巨大的心疼如同利刃,狠狠刺穿了萧彻的心脏!比看到阿史那铁勒尸体时更甚!他的清晏,他捧在手心里都怕化了的珍宝,竟然被逼到了如此境地!需要握紧武器来保护自己!
“清晏……”萧彻喉咙发紧,干涩地吐出这两个字,声音带着自己都未曾察觉的颤抖和哽咽。
他下意识地就想冲过去,将这个饱受惊吓和折磨的人儿狠狠揉进怀里,用自己的一切去温暖他、安抚他!
然而,沈言听到这陌生的称呼和那低沉沙哑的、刻意改变过的声音,非但没有放松警惕,反而更加紧张!刀尖又向前递了一寸:“别……过来!再靠近…我动…手了!” 他以为这是阿史那铁勒的同伙,或者新的敌人!
萧彻猛地顿住脚步!看着沈言眼中那毫不作伪的陌生和恐惧,他才猛然惊觉——自己还裹着那该死的伪装!脸上还沾着假胡须和风尘!
他的清晏,根本没认出他!
巨大的懊恼和心疼几乎要将萧彻淹没!
他再顾不上其他,几乎是手忙脚乱地一把扯掉头上的风帽,胡乱撕下脸上用来伪装的假胡须和改变肤色的药物,动作急切得甚至有些粗鲁!

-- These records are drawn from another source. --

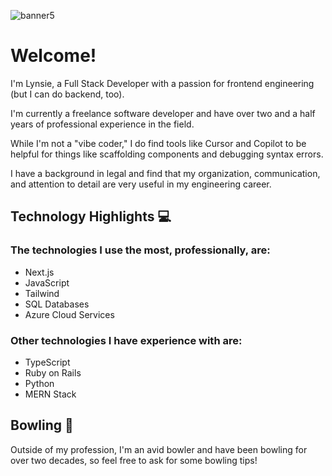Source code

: ![banner5](https://github.com/Lynsiearagon/Lynsiearagon/assets/105447582/e38d7f1b-0e7a-4528-817d-9181424b4b84)


# Welcome! 

I'm Lynsie, a Full Stack Developer with a passion for frontend engineering (but I can do backend, too). 

I'm currently a freelance software developer and have over two and a half years of professional experience in the field. 

While I'm not a "vibe coder," I do find tools like Cursor and Copilot to be helpful for things like scaffolding components and debugging syntax errors. 

I have a background in legal and find that my organization, communication, and attention to detail are very useful in my engineering career.

## Technology Highlights 💻
### The technologies I use the most, professionally, are:
- Next.js
- JavaScript
- Tailwind
- SQL Databases
- Azure Cloud Services

### Other technologies I have experience with are:

- TypeScript
- Ruby on Rails
- Python
- MERN Stack

## Bowling 🎳
Outside of my profession, I'm an avid bowler and have been bowling for over two decades, so feel free to ask for some bowling tips!

<!--
**Lynsiearagon/Lynsiearagon** is a ✨ _special_ ✨ repository because its `README.md` (this file) appears on your GitHub profile.

Here are some ideas to get you started:

- 🔭 I’m currently working on ...
- 🌱 I’m currently learning ...
- 👯 I’m looking to collaborate on ...
- 🤔 I’m looking for help with ...
- 💬 Ask me about ...
- 📫 How to reach me: ...
- 😄 Pronouns: ...
- ⚡ Fun fact: ...
-->
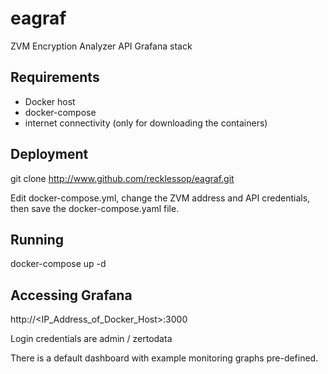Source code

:# eagraf
ZVM Encryption Analyzer API Grafana stack

## Requirements
- Docker host
- docker-compose
- internet connectivity (only for downloading the containers)

## Deployment

git clone http://www.github.com/recklessop/eagraf.git


Edit docker-compose.yml, change the ZVM address and API credentials, then save the docker-compose.yaml file.

## Running 

docker-compose up -d


## Accessing Grafana

http://<IP_Address_of_Docker_Host>:3000

Login credentials are admin / zertodata

There is a default dashboard with example monitoring graphs pre-defined.
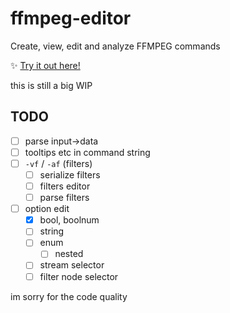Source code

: # ffmpeg-editor

Create, view, edit and analyze FFMPEG commands

:sparkles: [Try it out here!](https://deniz-blue.github.io/ffmpeg-editor/)

this is still a big WIP

## TODO

- [ ] parse input->data
- [ ] tooltips etc in command string
- [ ] `-vf` / `-af` (filters)
  - [ ] serialize filters
  - [ ] filters editor
  - [ ] parse filters
- [ ] option edit
  - [x] bool, boolnum
  - [ ] string
  - [ ] enum
    - [ ] nested
  - [ ] stream selector
  - [ ] filter node selector

im sorry for the code quality


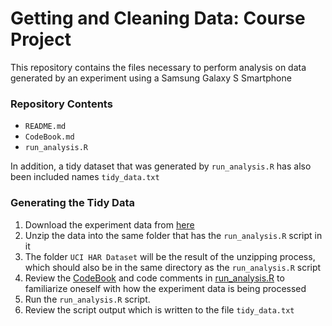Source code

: # Getting and Cleaning Data: Course Project

This repository contains the files necessary to perform analysis on data generated by an experiment using a Samsung Galaxy S Smartphone

### Repository Contents

* `README.md`
* `CodeBook.md`
* `run_analysis.R`

In addition, a tidy dataset that was generated by `run_analysis.R` has also been included names `tidy_data.txt`


### Generating the Tidy Data

1.  Download the experiment data from [here](https://d396qusza40orc.cloudfront.net/getdata%2Fprojectfiles%2FUCI%20HAR%20Dataset.zip)
2.  Unzip the data into the same folder that has the `run_analysis.R` script in it
3.  The folder `UCI HAR Dataset` will be the result of the unzipping process, which should also be in the same directory as the `run_analysis.R` script
4.  Review the [CodeBook](CodeBook.md) and code comments in [run_analysis.R](run_analysis.R) to familiarize oneself with how the experiment data is being processed
5.  Run the `run_analysis.R` script.
6.  Review the script output which is written to the file `tidy_data.txt`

“清晏!是我!看清楚!是我!”萧彻的声音恢复了原本的磁性低沉,带着急切和不容错辩的焦灼!
当那张刻骨铭心、日夜思念的英俊面容,带着风尘仆仆的疲惫和眼中几乎要溢出来的心疼与急切,毫无遮掩地出现在眼前时——
时间仿佛在这一刻静止了。
沈言手中的弯刀,“哐当”一声,无力地掉落在柔软的地毯上,发出一声闷响。
他瞪大了眼睛,瞳孔中倒映着那个熟悉到灵魂都在颤栗的身影,充满了极致的震惊、难以置信如同洪流般瞬间冲垮了所有堤坝的狂喜!
“萧……彻?”他喃喃地吐出两个字,声音轻得如同梦呓,仿佛害怕声音大一点,就会惊散了这个不真实的幻影。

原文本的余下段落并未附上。